**Work to be completed:**
Check every line below for the word "with" and show those that hold it.

Saved data entries
-- Opening Marker --

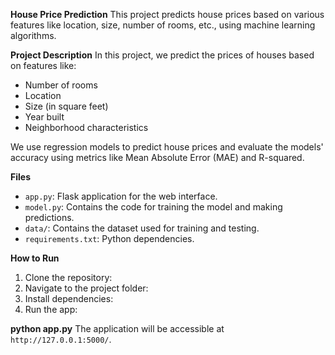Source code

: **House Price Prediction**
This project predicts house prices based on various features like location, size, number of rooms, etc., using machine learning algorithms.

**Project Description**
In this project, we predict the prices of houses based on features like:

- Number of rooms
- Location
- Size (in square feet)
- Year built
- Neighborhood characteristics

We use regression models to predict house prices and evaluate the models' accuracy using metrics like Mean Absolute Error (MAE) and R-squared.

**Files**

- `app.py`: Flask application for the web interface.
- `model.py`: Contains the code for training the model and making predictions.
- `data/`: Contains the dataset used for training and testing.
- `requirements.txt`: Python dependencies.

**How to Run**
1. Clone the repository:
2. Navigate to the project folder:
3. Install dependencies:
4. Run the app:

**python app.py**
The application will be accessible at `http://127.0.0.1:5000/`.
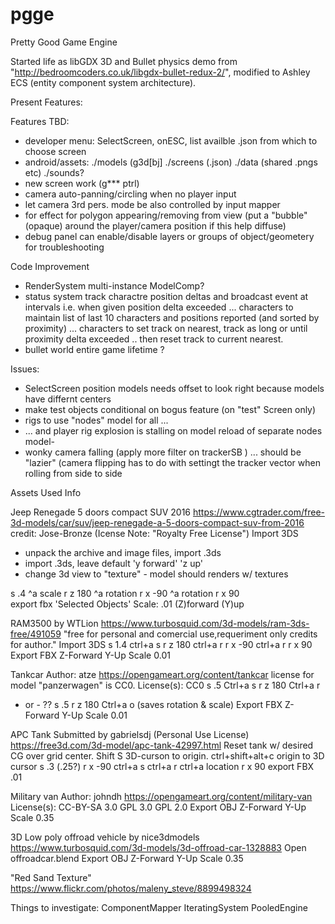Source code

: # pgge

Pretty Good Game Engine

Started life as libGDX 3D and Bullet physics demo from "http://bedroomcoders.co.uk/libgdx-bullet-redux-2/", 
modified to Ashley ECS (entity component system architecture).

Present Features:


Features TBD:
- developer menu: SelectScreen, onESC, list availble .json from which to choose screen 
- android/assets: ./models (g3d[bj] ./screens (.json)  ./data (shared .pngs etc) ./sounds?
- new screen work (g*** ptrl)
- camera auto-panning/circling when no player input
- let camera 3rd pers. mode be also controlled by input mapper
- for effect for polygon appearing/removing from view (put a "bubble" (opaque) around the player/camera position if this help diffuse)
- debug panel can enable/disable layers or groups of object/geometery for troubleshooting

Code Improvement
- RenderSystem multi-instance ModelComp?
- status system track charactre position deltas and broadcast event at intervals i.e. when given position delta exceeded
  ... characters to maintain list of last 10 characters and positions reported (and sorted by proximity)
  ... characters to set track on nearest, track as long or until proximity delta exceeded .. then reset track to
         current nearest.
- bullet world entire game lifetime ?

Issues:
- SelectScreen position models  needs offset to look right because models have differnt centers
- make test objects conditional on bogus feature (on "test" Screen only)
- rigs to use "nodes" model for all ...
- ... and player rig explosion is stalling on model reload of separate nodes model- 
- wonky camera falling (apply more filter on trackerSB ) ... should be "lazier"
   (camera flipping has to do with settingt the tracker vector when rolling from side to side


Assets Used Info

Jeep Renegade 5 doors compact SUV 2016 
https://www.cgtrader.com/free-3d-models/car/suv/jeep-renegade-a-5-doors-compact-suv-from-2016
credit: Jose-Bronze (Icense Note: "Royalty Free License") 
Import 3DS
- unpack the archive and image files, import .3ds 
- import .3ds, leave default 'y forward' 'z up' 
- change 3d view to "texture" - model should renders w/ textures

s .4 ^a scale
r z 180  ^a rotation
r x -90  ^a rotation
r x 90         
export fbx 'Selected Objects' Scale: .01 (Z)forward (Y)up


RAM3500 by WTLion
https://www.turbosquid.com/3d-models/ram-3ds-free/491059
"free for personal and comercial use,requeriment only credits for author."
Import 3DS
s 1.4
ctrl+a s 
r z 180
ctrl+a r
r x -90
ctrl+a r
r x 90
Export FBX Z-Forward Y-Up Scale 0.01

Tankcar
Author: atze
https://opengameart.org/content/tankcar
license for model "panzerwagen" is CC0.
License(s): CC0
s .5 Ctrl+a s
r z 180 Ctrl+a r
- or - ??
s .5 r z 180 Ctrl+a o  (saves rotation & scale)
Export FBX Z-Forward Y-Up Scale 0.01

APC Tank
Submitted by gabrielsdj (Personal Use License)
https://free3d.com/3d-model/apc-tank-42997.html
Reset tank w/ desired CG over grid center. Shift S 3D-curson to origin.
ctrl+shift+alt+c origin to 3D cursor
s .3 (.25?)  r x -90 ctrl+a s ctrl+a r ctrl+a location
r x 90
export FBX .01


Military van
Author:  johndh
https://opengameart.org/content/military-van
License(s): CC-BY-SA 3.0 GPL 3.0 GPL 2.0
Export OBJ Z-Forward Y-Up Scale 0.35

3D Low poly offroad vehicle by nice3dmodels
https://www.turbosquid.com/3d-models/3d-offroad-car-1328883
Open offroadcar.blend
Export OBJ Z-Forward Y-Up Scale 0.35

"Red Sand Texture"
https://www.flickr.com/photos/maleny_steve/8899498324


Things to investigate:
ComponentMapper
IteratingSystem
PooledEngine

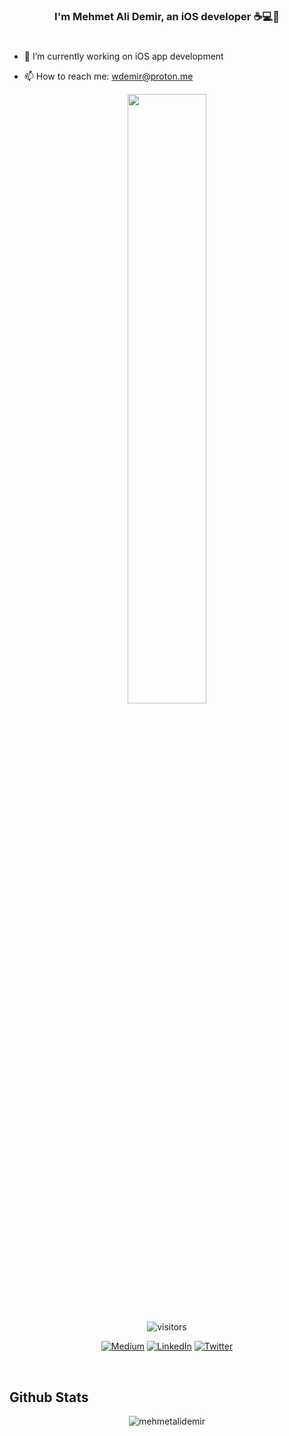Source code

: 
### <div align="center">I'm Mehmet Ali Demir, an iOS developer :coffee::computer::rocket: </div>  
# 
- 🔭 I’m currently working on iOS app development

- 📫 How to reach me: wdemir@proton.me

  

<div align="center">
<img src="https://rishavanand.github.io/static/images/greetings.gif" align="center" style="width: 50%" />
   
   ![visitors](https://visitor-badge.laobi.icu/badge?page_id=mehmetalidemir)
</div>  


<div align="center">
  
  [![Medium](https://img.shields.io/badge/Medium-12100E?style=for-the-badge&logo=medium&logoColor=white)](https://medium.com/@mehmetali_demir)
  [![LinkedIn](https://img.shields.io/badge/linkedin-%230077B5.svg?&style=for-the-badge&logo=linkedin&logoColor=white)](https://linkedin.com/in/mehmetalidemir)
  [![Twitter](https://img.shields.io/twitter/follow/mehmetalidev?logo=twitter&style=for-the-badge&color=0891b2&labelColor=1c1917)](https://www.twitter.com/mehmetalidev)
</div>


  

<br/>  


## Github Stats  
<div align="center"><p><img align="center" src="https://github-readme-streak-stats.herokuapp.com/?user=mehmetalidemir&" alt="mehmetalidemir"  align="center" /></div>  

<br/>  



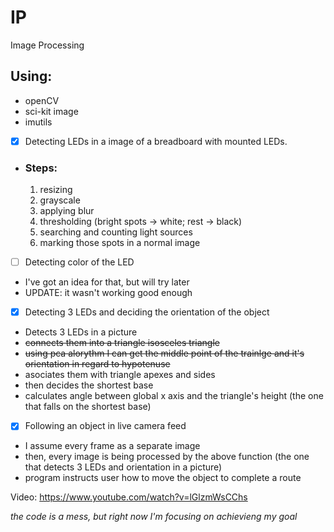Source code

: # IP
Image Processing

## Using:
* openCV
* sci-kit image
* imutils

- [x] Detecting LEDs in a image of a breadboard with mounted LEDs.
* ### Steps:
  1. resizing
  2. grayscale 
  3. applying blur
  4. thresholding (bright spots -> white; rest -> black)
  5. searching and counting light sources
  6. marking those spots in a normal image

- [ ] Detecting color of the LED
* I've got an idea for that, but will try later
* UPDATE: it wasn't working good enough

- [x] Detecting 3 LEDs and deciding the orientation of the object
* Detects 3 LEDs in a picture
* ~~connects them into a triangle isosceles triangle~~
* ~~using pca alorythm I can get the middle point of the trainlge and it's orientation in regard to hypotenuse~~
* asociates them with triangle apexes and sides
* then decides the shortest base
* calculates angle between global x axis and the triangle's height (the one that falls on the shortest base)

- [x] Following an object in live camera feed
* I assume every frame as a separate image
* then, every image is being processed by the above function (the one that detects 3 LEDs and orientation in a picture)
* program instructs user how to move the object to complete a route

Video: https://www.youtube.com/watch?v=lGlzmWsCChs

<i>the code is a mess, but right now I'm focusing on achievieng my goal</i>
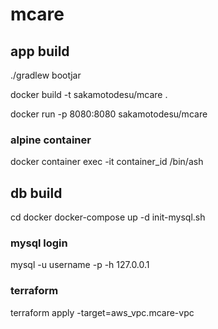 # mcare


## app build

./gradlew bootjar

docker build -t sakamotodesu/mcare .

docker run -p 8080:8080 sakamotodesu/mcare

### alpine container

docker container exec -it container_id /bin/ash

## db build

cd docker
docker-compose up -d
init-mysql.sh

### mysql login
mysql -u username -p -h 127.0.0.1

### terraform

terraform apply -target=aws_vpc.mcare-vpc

-- Closing Marker --

**The answer:**
   (camera flipping has to do with settingt the tracker vector when rolling from side to side
- [x] Detecting LEDs in a image of a breadboard with mounted LEDs.
* asociates them with triangle apexes and sides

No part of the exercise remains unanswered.